> **Work to complete**
Find "exposure rather than" and "base of 8 and" in the records below. Copy the lines holding them and every line between, exactly, and no others.

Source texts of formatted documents

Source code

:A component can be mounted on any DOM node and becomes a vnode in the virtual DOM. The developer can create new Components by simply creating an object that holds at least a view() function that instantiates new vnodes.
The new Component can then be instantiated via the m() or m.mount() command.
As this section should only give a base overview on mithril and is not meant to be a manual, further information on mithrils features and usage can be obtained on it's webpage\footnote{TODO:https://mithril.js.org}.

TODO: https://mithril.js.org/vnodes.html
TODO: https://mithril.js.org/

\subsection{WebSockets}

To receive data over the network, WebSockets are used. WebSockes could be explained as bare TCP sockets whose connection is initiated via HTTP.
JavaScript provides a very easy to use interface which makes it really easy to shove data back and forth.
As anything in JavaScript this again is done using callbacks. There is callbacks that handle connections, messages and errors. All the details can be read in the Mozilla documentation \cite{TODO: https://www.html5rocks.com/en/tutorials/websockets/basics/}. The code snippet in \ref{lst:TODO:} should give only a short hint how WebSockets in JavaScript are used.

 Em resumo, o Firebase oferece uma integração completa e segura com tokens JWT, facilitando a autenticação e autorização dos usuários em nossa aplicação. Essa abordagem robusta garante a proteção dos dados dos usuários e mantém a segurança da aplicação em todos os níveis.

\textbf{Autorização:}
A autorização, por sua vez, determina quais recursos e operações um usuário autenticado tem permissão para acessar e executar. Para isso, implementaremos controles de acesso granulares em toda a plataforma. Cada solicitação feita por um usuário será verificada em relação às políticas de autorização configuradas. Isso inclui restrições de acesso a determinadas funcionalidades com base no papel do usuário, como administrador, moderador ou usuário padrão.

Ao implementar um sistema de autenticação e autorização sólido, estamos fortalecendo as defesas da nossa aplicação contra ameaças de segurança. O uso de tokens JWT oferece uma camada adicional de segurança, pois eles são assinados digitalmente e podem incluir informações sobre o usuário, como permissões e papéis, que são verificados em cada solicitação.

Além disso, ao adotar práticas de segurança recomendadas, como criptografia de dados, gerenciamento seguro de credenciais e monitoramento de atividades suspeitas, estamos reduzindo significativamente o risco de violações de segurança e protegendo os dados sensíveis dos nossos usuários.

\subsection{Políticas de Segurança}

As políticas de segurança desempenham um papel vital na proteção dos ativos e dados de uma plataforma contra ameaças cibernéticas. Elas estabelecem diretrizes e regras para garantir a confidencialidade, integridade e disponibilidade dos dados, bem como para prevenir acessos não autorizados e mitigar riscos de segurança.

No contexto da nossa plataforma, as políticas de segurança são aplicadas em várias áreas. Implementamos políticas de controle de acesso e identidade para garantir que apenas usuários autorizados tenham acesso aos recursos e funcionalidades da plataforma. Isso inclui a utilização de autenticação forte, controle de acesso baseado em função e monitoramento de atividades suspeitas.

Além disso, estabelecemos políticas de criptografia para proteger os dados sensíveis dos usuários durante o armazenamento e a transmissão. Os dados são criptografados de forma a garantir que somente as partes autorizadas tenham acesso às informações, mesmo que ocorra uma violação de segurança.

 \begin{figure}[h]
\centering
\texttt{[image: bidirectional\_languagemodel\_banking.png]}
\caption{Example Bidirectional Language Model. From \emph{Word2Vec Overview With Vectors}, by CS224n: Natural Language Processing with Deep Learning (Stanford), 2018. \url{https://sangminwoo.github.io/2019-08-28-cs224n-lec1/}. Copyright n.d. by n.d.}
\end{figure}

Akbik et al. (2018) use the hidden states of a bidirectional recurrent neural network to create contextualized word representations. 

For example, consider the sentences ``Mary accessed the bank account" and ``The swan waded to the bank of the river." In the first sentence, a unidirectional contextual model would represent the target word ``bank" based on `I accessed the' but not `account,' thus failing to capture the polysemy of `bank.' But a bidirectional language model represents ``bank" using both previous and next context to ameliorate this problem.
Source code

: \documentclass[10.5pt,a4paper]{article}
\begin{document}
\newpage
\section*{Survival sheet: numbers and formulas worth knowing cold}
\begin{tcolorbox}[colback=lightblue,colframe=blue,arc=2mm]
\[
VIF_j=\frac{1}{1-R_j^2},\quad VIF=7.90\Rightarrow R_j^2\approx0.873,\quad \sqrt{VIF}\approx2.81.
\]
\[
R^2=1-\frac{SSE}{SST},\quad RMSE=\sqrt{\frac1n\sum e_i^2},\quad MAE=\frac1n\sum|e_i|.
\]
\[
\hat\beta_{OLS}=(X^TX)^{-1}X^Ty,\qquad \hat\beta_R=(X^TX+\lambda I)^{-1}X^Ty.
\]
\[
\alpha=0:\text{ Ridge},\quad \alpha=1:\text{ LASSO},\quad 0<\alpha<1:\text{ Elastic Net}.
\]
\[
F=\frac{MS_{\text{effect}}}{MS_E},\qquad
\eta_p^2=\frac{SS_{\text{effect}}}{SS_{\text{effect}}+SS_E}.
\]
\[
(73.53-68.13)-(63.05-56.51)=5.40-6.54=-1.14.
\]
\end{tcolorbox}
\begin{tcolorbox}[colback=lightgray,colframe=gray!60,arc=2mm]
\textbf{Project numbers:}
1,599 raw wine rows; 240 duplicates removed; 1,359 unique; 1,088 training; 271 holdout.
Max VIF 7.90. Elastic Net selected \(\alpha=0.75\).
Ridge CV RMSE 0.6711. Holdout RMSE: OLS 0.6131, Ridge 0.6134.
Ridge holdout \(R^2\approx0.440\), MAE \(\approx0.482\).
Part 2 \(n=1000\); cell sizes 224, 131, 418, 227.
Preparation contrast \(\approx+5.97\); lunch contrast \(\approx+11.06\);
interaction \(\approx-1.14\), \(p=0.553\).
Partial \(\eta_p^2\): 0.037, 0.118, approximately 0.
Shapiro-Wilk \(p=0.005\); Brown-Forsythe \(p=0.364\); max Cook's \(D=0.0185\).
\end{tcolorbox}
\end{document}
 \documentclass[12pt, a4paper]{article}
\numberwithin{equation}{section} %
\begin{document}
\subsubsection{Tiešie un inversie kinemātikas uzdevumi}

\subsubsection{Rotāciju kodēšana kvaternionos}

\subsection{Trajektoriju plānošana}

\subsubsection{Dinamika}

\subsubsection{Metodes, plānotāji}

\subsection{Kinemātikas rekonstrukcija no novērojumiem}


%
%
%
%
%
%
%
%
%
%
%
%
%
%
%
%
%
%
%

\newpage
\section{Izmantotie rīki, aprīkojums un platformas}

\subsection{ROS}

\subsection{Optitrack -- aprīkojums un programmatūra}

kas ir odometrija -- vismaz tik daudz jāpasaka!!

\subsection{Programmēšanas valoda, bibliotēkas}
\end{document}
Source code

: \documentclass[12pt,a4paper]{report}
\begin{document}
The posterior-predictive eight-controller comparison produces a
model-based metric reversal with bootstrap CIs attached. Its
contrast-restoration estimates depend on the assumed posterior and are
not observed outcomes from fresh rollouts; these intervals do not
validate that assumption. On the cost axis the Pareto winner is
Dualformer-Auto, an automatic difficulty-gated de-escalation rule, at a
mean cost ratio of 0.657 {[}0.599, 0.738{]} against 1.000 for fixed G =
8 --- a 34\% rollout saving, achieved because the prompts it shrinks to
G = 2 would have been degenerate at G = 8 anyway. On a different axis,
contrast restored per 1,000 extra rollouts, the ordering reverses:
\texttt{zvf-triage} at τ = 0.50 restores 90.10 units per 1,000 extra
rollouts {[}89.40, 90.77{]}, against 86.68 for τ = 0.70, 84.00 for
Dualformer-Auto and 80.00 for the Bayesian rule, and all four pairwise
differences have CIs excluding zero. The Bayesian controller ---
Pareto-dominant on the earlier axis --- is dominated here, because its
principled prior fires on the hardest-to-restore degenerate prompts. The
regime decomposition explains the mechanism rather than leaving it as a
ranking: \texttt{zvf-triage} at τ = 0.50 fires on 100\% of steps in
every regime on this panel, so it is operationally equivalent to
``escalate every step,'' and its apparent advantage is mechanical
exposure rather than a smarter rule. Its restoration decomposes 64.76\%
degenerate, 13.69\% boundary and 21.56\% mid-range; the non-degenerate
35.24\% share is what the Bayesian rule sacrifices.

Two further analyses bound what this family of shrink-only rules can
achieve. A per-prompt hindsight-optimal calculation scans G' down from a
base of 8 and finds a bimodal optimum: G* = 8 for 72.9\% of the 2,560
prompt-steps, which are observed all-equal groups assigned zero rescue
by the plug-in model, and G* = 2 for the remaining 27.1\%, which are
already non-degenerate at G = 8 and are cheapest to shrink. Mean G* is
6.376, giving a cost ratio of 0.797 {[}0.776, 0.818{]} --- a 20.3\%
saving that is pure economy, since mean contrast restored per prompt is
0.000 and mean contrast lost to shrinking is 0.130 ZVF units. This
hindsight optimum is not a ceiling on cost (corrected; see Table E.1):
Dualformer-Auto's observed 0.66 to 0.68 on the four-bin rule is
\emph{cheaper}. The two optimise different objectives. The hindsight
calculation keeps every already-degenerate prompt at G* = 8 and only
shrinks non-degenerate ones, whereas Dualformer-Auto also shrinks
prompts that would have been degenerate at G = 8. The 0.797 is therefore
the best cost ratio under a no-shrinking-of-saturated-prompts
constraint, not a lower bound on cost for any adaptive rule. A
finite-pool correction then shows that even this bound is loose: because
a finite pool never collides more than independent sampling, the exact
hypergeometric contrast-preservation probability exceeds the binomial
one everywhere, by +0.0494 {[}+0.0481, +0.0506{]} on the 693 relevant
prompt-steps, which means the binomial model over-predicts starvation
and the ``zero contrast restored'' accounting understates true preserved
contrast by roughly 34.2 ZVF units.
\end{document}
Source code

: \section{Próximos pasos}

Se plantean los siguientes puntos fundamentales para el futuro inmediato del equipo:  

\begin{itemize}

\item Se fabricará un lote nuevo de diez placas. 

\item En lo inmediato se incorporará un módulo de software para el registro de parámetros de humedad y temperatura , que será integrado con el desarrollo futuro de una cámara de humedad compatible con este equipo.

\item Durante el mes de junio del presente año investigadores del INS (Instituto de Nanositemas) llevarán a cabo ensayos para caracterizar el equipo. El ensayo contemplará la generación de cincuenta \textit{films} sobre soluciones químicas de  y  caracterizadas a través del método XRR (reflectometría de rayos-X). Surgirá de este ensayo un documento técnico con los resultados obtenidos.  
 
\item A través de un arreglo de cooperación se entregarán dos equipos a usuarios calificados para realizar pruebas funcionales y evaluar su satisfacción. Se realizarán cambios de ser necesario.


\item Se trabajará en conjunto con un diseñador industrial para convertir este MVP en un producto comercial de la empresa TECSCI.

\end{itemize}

> **Task answer**
exposure rather than a smarter rule. Its restoration decomposes 64.76\%
degenerate, 13.69\% boundary and 21.56\% mid-range; the non-degenerate
35.24\% share is what the Bayesian rule sacrifices.

Two further analyses bound what this family of shrink-only rules can
achieve. A per-prompt hindsight-optimal calculation scans G' down from a
base of 8 and finds a bimodal optimum: G* = 8 for 72.9\% of the 2,560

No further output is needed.